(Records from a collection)
━━━━━━━━━━━━━━━━━━━━━━━━━━━━━━

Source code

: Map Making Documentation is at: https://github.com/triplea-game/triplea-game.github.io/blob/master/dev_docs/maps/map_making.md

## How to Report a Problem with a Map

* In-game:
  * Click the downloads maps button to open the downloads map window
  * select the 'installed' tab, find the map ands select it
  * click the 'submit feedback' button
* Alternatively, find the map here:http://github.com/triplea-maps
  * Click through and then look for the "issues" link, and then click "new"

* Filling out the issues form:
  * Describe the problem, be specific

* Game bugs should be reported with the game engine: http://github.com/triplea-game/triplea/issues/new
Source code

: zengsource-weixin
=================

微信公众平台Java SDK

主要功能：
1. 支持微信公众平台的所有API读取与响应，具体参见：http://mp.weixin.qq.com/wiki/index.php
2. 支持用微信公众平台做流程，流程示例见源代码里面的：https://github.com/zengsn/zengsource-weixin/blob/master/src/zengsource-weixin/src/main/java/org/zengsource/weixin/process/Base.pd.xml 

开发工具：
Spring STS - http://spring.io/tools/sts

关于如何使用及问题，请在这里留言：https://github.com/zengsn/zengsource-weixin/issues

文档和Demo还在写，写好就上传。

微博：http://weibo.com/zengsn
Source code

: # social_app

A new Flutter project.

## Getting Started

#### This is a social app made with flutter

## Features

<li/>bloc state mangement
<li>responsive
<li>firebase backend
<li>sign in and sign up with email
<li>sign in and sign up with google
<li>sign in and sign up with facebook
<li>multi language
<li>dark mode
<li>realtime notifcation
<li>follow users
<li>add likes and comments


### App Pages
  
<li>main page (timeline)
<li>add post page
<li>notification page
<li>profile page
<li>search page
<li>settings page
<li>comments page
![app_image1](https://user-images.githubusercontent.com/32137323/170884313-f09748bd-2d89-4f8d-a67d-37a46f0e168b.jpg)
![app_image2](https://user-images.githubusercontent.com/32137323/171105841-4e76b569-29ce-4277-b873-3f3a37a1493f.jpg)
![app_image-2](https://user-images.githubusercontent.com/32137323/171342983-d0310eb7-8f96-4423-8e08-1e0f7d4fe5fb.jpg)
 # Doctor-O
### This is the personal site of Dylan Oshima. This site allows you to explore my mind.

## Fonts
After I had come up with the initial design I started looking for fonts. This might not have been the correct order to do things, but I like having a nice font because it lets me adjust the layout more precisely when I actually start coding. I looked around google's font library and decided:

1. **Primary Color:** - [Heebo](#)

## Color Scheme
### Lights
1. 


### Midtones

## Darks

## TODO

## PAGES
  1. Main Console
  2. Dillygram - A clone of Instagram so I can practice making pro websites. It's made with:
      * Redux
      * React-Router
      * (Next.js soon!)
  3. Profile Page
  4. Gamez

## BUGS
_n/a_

━━━━━━━━━━━━━━━━━━━━━━━━━━━━━━

> [What is expected]:
From the records above, reproduce exactly the lines from the one with "Filling out the" to the one with "<li>search page", both included, and no others.

> [Solution for this task]:
* Filling out the issues form:
  * Describe the problem, be specific

* Game bugs should be reported with the game engine: http://github.com/triplea-game/triplea/issues/new
Source code

: zengsource-weixin
=================

微信公众平台Java SDK

主要功能：
1. 支持微信公众平台的所有API读取与响应，具体参见：http://mp.weixin.qq.com/wiki/index.php
2. 支持用微信公众平台做流程，流程示例见源代码里面的：https://github.com/zengsn/zengsource-weixin/blob/master/src/zengsource-weixin/src/main/java/org/zengsource/weixin/process/Base.pd.xml 

开发工具：
Spring STS - http://spring.io/tools/sts

关于如何使用及问题，请在这里留言：https://github.com/zengsn/zengsource-weixin/issues

文档和Demo还在写，写好就上传。

微博：http://weibo.com/zengsn
Source code

: # social_app

A new Flutter project.

## Getting Started

#### This is a social app made with flutter

## Features

<li/>bloc state mangement
<li>responsive
<li>firebase backend
<li>sign in and sign up with email
<li>sign in and sign up with google
<li>sign in and sign up with facebook
<li>multi language
<li>dark mode
<li>realtime notifcation
<li>follow users
<li>add likes and comments


### App Pages
  
<li>main page (timeline)
<li>add post page
<li>notification page
<li>profile page
<li>search page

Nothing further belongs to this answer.